# What is needed
Below are the entries; count the lines in them that contain the word "lstinline" and give only the number.
Data listing Start Marker
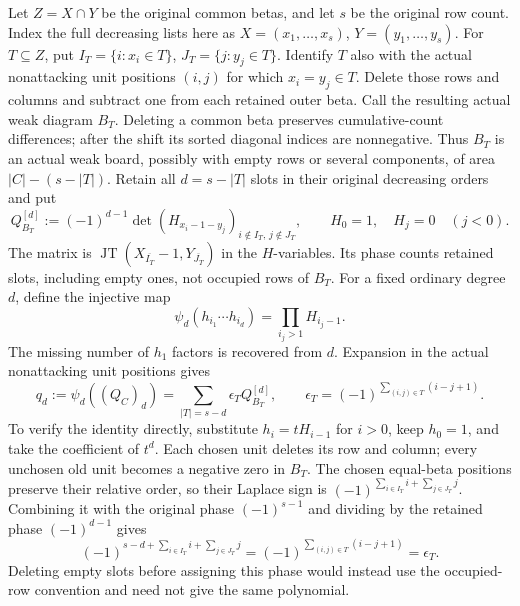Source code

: \documentclass[11pt,a4paper]{amsart}
\numberwithin{equation}{section}
\theoremstyle{plain}
\theoremstyle{definition}
\newcommand{\JT}{\operatorname{JT}}
\begin{document}
Let \(Z=X\cap Y\) be the original common betas, and let \(s\) be the original
row count.  Index the full decreasing lists here as
\(X=(x_1,\ldots,x_s)\), \(Y=(y_1,\ldots,y_s)\).  For \(T\subseteq Z\), put
\(I_T=\{i:x_i\in T\}\), \(J_T=\{j:y_j\in T\}\).  Identify \(T\) also with
the actual nonattacking unit positions \((i,j)\) for which \(x_i=y_j\in T\).
Delete those rows and columns and subtract one from each retained outer
beta.  Call the resulting actual weak diagram \(B_T\).  Deleting a common
beta preserves cumulative-count differences; after the shift its sorted
diagonal indices are nonnegative.  Thus \(B_T\) is an actual weak board,
possibly with empty rows or several components, of area \(|C|-(s-|T|)\).
Retain all \(d=s-|T|\) slots in their original decreasing orders and put
\[
 Q_{B_T}^{[d]}:=(-1)^{d-1}
       \det(H_{x_i-1-y_j})_{i\notin I_T,\,j\notin J_T},
 \qquad H_0=1,\quad H_j=0\quad(j<0).
\]
The matrix is \(\JT(X_{\overline{I_T}}-1,Y_{\overline{J_T}})\) in the
\(H\)-variables.  Its phase counts retained slots, including empty ones,
not occupied rows of \(B_T\).
For a fixed ordinary degree \(d\), define the injective map
\[
 \psi_d(h_{i_1}\cdots h_{i_d})=\prod_{i_j>1}H_{i_j-1}.
\]
The missing number of \(h_1\) factors is recovered from \(d\).
Expansion in the actual nonattacking unit positions gives
\begin{equation}\label{eq:all-unit-contraction}
 q_d:=\psi_d((Q_C)_d)
   =\sum_{|T|=s-d}\epsilon_T Q_{B_T}^{[d]},\qquad
 \epsilon_T=(-1)^{\sum_{(i,j)\in T}(i-j+1)}.
\end{equation}
To verify the identity directly, substitute \(h_i=tH_{i-1}\) for \(i>0\),
keep \(h_0=1\), and take the coefficient of \(t^d\).  Each chosen unit deletes
its row and column; every unchosen old unit becomes a negative zero in
\(B_T\).  The chosen equal-beta positions preserve their relative order,
so their Laplace sign is \((-1)^{\sum_{i\in I_T}i+\sum_{j\in J_T}j}\).
Combining it with the original phase \((-1)^{s-1}\) and dividing by the
retained phase \((-1)^{d-1}\) gives
\[
 (-1)^{s-d+\sum_{i\in I_T}i+\sum_{j\in J_T}j}
 =(-1)^{\sum_{(i,j)\in T}(i-j+1)}=\epsilon_T.
\]
Deleting empty slots before assigning this phase would instead use the
occupied-row convention and need not give the same polynomial.
\end{document}
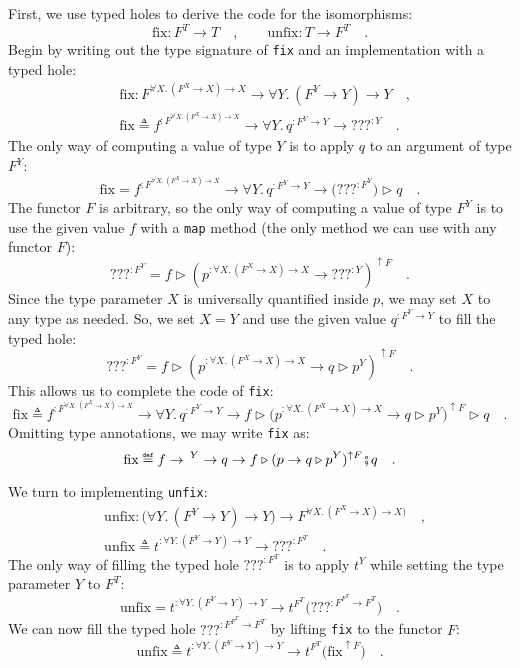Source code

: First, we use typed holes to derive the code for the isomorphisms:
\[
\text{fix}:F^{T}\rightarrow T\quad,\quad\quad\text{unfix}:T\rightarrow F^{T}\quad.
\]
Begin by writing out the type signature of \lstinline!fix! and an
implementation with a typed hole:
\begin{align*}
 & \text{fix}:F^{\forall X.\,(F^{X}\rightarrow X)\rightarrow X}\rightarrow\forall Y.\,(F^{Y}\rightarrow Y)\rightarrow Y\quad,\\
 & \text{fix}\triangleq f^{:F^{\forall X.\,(F^{X}\rightarrow X)\rightarrow X}}\rightarrow\forall Y.\,q^{:F^{Y}\rightarrow Y}\rightarrow\text{???}^{:Y}\quad.
\end{align*}
The only way of computing a value of type $Y$ is to apply $q$ to
an argument of type $F^{Y}$:
\[
\text{fix}=f^{:F^{\forall X.\,(F^{X}\rightarrow X)\rightarrow X}}\rightarrow\forall Y.\,q^{:F^{Y}\rightarrow Y}\rightarrow\big(\text{???}^{:F^{Y}}\big)\triangleright q\quad.
\]
The functor $F$ is arbitrary, so the only way of computing a value
of type $F^{Y}$ is to use the given value $f$ with a \lstinline!map!
method (the only method we can use with any functor $F$):
\[
\text{???}^{:F^{Y}}=f\triangleright(p^{:\forall X.\,(F^{X}\rightarrow X)\rightarrow X}\rightarrow\text{???}^{:Y})^{\uparrow F}\quad.
\]
Since the type parameter $X$ is universally quantified inside $p$,
we may set $X$ to any type as needed. So, we set $X=Y$ and use the
given value $q^{:F^{Y}\rightarrow Y}$ to fill the typed hole:
\[
\text{???}^{:F^{Y}}=f\triangleright(p^{:\forall X.\,(F^{X}\rightarrow X)\rightarrow X}\rightarrow q\triangleright p^{Y})^{\uparrow F}\quad.
\]
This allows us to complete the code of \lstinline!fix!:
\[
\text{fix}\triangleq f^{:F^{\forall X.\,(F^{X}\rightarrow X)\rightarrow X}}\rightarrow\forall Y.\,q^{:F^{Y}\rightarrow Y}\rightarrow f\triangleright\big(p^{:\forall X.\,(F^{X}\rightarrow X)\rightarrow X}\rightarrow q\triangleright p^{Y}\big)^{\uparrow F}\triangleright q\quad.
\]
Omitting type annotations, we may write \lstinline!fix! as:
\[
\text{fix}\triangleq f\rightarrow\,^{Y}\rightarrow q\rightarrow f\triangleright(p\rightarrow q\triangleright p^{Y})^{\uparrow F}\bef q\quad.
\]

We turn to implementing \lstinline!unfix!:
\begin{align*}
 & \text{unfix}:\big(\forall Y.\,(F^{Y}\rightarrow Y)\rightarrow Y\big)\rightarrow F^{\forall X.\,(F^{X}\rightarrow X)\rightarrow X\big)}\quad,\\
 & \text{unfix}\triangleq t^{:\forall Y.\,(F^{Y}\rightarrow Y)\rightarrow Y}\rightarrow\text{???}^{:F^{T}}\quad.
\end{align*}
The only way of filling the typed hole $\text{???}^{:F^{T}}$ is to
apply $t^{Y}$ while setting the type parameter $Y$ to $F^{T}$:
\[
\text{unfix}=t^{:\forall Y.\,(F^{Y}\rightarrow Y)\rightarrow Y}\rightarrow t^{F^{T}}\big(\text{???}^{:F^{F^{T}}\rightarrow F^{T}}\big)\quad.
\]
We can now fill the typed hole $\text{???}^{:F^{F^{T}}\rightarrow F^{T}}$
by lifting \lstinline!fix! to the functor $F$:
\[
\text{unfix}\triangleq t^{:\forall Y.\,(F^{Y}\rightarrow Y)\rightarrow Y}\rightarrow t^{F^{T}}\big(\text{fix}^{\uparrow F}\big)\quad.
\]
Data listing End Marker
# Output for this task
6